The PtM (Power-to-Methanol) pilot plant at KIT is based on a Novel Hybrid Process that enables simultaneous CO₂ capture and methanol synthesis in a single integrated system. The plant has been fully constructed, thoroughly tested, and operated for several hundred hours under diverse conditions, generating a rich and well-validated operational dataset.

 

Currently, the plant is operated by human operators who monitor key process parameters, make real-time adjustments, and ensure safe and stable operation. However, the PtM plant is designed as a modular system, meaning that multiple identical units can be deployed together at scale. If each unit requires a dedicated human operator, the operational costs will become expensive as the number of deployed plants increases.

 

To address this challenge, the long-term goal is to achieve fully unmanned (autonomous) plant operation, where the plant can:

 

  1. 1. Monitor its own state using real-time sensor data,
  2. 2. Predict deviations from optimal operating conditions,
  3. 3. Automatically adjust operating parameters to maximize methanol yield while maintaining safety constraints.

 

Autonomous operation of modular PtM plants represents a significant step toward economically viable large-scale deployment of PtX technology. Thereby, directly contributing to climate change mitigation efforts.

 

Currently, such unmanned PtM plant concepts correspond to a Technology Readiness Level (TRL) of 2–3 (basic concept validated in a laboratory/pilot environment).
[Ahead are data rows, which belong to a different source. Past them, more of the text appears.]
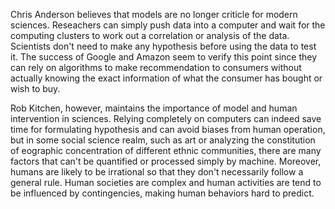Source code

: Chris Anderson believes that models are no longer criticle for modern sciences. Reseachers can simply push data into a computer and wait for the computing clusters to work out a correlation or analysis of the data. Scientists don't need to make any hypothesis before using the data to test it. The success of Google and Amazon seem to verify this point since they can rely on algorithms to make recommendation to consumers without actually knowing the exact information of what the consumer has bought or wish to buy.  

Rob Kitchen, however, maintains the importance of model and human intervention in sciences. Relying completely on computers can indeed save time for formulating hypothesis and can avoid biases from human operation, but in some social science realm, such as art or analyzing the constitution of eographic concentration of different ethnic communities, there are many factors that can't be quantified or processed simply by machine. Moreover, humans are likely to be irrational so that they don't necessarily follow a general rule. Human societies are complex and human activities are tend to be influenced by contingencies, making human behaviors hard to predict. 
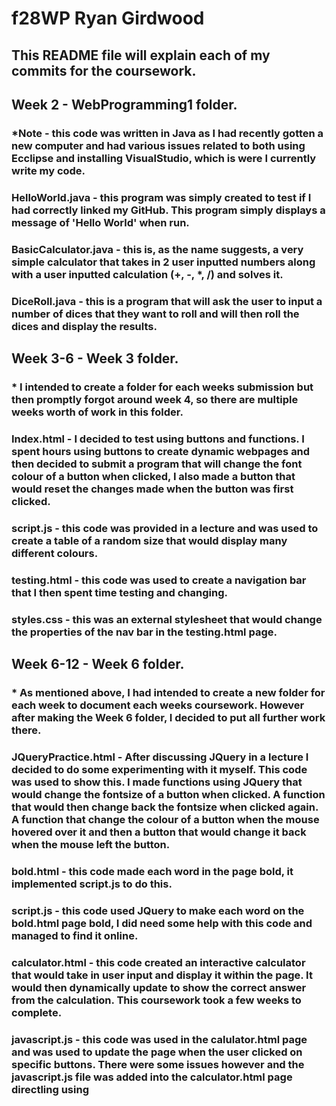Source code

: # f28WP Ryan Girdwood
## This README file will explain each of my commits for the coursework.

## Week 2 - WebProgramming1 folder.
### *Note - this code was written in Java as I had recently gotten a new computer and had various issues related to both using Ecclipse and installing VisualStudio, which is were I currently write my code. 
### HelloWorld.java - this program was simply created to test if I had correctly linked my GitHub. This program simply displays a message of 'Hello World' when run.  
### BasicCalculator.java - this is, as the name suggests, a very simple calculator that takes in 2 user inputted numbers along with a user inputted calculation (+, -, *, /) and solves it. 
### DiceRoll.java - this is a program that will ask the user to input a number of dices that they want to roll and will then roll the dices and display the results.

## Week 3-6 - Week 3 folder.
### * I intended to create a folder for each weeks submission but then promptly forgot around week 4, so there are multiple weeks worth of work in this folder.
### Index.html - I decided to test using buttons and functions. I spent hours using buttons to create dynamic webpages and then decided to submit a program that will change the font colour of a button when clicked, I also made a button that would reset the changes made when the button was first clicked. 
### script.js - this code was provided in a lecture and was used to create a table of a random size that would display many different colours. 
### testing.html - this code was used to create a navigation bar that I then spent time testing and changing. 
### styles.css - this was an external stylesheet that would change the properties of the nav bar in the testing.html page. 

## Week 6-12 - Week 6 folder.
### * As mentioned above, I had intended to create a new folder for each week to document each weeks coursework. However after making the Week 6 folder, I decided to put all further work there.
### JQueryPractice.html - After discussing JQuery in a lecture I decided to do some experimenting with it myself. This code was used to show this. I made functions using JQuery that would change the fontsize of a button when clicked. A function that would then change back the fontsize when clicked again. A function that change the colour of a button when the mouse hovered over it and then a button that would change it back when the mouse left the button. 
### bold.html - this code made each word in the page bold, it implemented script.js to do this.
### script.js - this code used JQuery to make each word on the bold.html page bold, I did need some help with this code and managed to find it online. 
### calculator.html - this code created an interactive calculator that would take in user input and display it within the page. It would then dynamically update to show the correct answer from the calculation. This coursework took a few weeks to complete. 
### javascript.js - this code was used in the calulator.html page and was used to update the page when the user clicked on specific buttons. There were some issues however and the javascript.js file was added into the calculator.html page directling using <script>.
### styles.css - this code was used in the calculator.html page and was used to create the calulator frame and display the buttons. 
### clock.html - this code was used to create a clockface that would show the current time in the UK. This code took a few weeks to get working correctly. 
### clockScript.js - this code was used in the clock.html page and was used to get the current time and update the clock hands on the clockface. 
### clockStyles.cc - this code was used in the clock.html page and was used to create the clockface along with the time intervals and the clock-hands. 
### countdown.html - this code would create a countdown timer. The user would provide a date ( I chose Christmas Day) and the program would count down until that date. 
### progressBar.html - this code would create a progress bar that would update when the user clicked a button. 
### worldClock.html - this code would find the time for any timezone in the world. It would ask the user to input a country or city and would then display the current time in that place. This code was worked on in the background for a number of weeks.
The broader goal of this thesis is to advance the PtM plant to higher TRL by implementing data-driven surrogate modeling as a core component of the autonomous control framework.

 

Objectives

 

  1. 1. Raw data processing such as handle missing values, outliers, and sensor noise from several hundred hours of operational logs.
  2. 2. Develop, train and testing machine learning surrogate models on the cleaned operational dataset.
  3. 3. Incorporate physical constraints (mass balance, energy balance, reaction kinetics of CO₂-to-methanol synthesis) into the neural network training to ensure physically plausible predictions.
  4. 4. Develop a constraint-aware regression framework that ensures surrogate predictions respect physical and operational boundaries.
  5. 5. Integrate the trained model into a predictor that outputs optimal operating parameters for maximum methanol yield under varying feed conditions.

 

Required Expertise

 

  • - Proficiency in Python (NumPy, Pandas, scikit-learn, PyTorch/TensorFlow) or MATLAB.
  • - Basic knowledge of data cleaning, preprocessing, and exploratory analysis.
  • - Familiarity with regression models, neural networks, and surrogate modelling concepts.
  • - Strong interest in novel research at the intersection of process engineering and machine learning.
  • - Ability to write a scientific thesis in English.

 

Nice to Have:

 

Basic understanding of Physics-Informed Neural Networks (PINNs).

 

Familiarity with chemical process fundamentals (reaction kinetics, mass/energy balances).